* **ACTION ITEM**
What is needed is an exact copy of every entry, without the pictures.

= = = = =

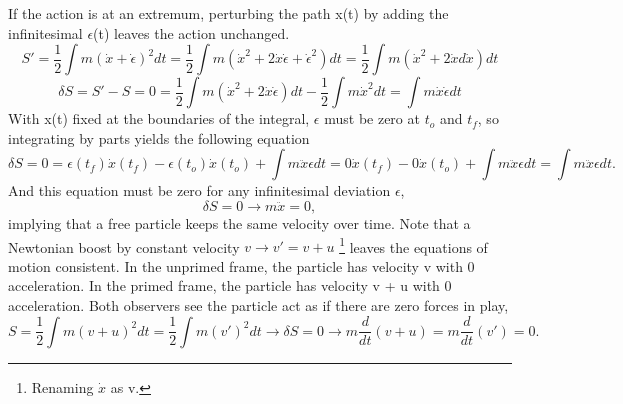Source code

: If the action is at an extremum, perturbing the path x(t) by adding the infinitesimal $\epsilon$(t) leaves the action unchanged.
\begin{equation}
S' = \frac{1}{2} \int m(\dot{x} + \dot{\epsilon})^2 dt = \frac{1}{2} \int m(\dot{x}^2 + 2\dot{x}\dot{\epsilon} + \dot{\epsilon}^2) dt =  
\frac{1}{2} \int m(\dot{x}^2 + 2\dot{x}d\dot{x}) dt 
\end{equation}
\begin{equation}
\delta S = S' - S = 0 = \frac{1}{2} \int m(\dot{x}^2 + 2\dot{x}\dot{\epsilon}) dt - \frac{1}{2} \int m\dot{x}^2 dt = \int m\dot{x}\dot{\epsilon} dt
\end{equation}
With x(t) fixed at the boundaries of the integral, $\epsilon$ must be zero at $t_o$ and $t_f$, so integrating by parts yields the following equation 
\begin{equation}
\delta S = 0 = \epsilon(t_f) \dot{x}(t_f)  - \epsilon(t_o) \dot{x}(t_o) + \int m\ddot{x} \epsilon dt  = 
0\dot{x}(t_f)  - 0\dot{x}(t_o) + \int m\ddot{x} \epsilon dt = \int m\ddot{x} \epsilon dt.
\end{equation}
And this equation must be zero for any infinitesimal deviation $\epsilon$,
\begin{equation}
\delta S = 0 \rightarrow m\ddot{x} = 0,
\end{equation}
implying that a free particle keeps the same velocity over time. Note that a Newtonian boost by constant velocity $v \rightarrow v' = v + u$ \footnote{Renaming $\dot{x}$ as v.} leaves the equations of motion consistent. In the unprimed frame, the particle has velocity v with 0 acceleration. In the primed frame, the particle has velocity v + u with 0 acceleration. Both observers see the particle act as if there are zero forces in play,
\begin{equation}
S = \frac{1}{2} \int m(v + u)^2 dt  =  \frac{1}{2} \int m(v')^2 dt \rightarrow \delta S = 0 \rightarrow m\frac{d}{dt}(v+u) = m\frac{d}{dt}(v') = 0.
\end{equation}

= = = = =

* **RESULT**
Source code

: If the action is at an extremum, perturbing the path x(t) by adding the infinitesimal $\epsilon$(t) leaves the action unchanged.
\begin{equation}
S' = \frac{1}{2} \int m(\dot{x} + \dot{\epsilon})^2 dt = \frac{1}{2} \int m(\dot{x}^2 + 2\dot{x}\dot{\epsilon} + \dot{\epsilon}^2) dt =  
\frac{1}{2} \int m(\dot{x}^2 + 2\dot{x}d\dot{x}) dt 
\end{equation}
\begin{equation}
\delta S = S' - S = 0 = \frac{1}{2} \int m(\dot{x}^2 + 2\dot{x}\dot{\epsilon}) dt - \frac{1}{2} \int m\dot{x}^2 dt = \int m\dot{x}\dot{\epsilon} dt
\end{equation}
With x(t) fixed at the boundaries of the integral, $\epsilon$ must be zero at $t_o$ and $t_f$, so integrating by parts yields the following equation 
\begin{equation}
\delta S = 0 = \epsilon(t_f) \dot{x}(t_f)  - \epsilon(t_o) \dot{x}(t_o) + \int m\ddot{x} \epsilon dt  = 
0\dot{x}(t_f)  - 0\dot{x}(t_o) + \int m\ddot{x} \epsilon dt = \int m\ddot{x} \epsilon dt.
\end{equation}
And this equation must be zero for any infinitesimal deviation $\epsilon$,
\begin{equation}
\delta S = 0 \rightarrow m\ddot{x} = 0,
\end{equation}
implying that a free particle keeps the same velocity over time. Note that a Newtonian boost by constant velocity $v \rightarrow v' = v + u$ \footnote{Renaming $\dot{x}$ as v.} leaves the equations of motion consistent. In the unprimed frame, the particle has velocity v with 0 acceleration. In the primed frame, the particle has velocity v + u with 0 acceleration. Both observers see the particle act as if there are zero forces in play,
\begin{equation}
S = \frac{1}{2} \int m(v + u)^2 dt  =  \frac{1}{2} \int m(v')^2 dt \rightarrow \delta S = 0 \rightarrow m\frac{d}{dt}(v+u) = m\frac{d}{dt}(v') = 0.
\end{equation}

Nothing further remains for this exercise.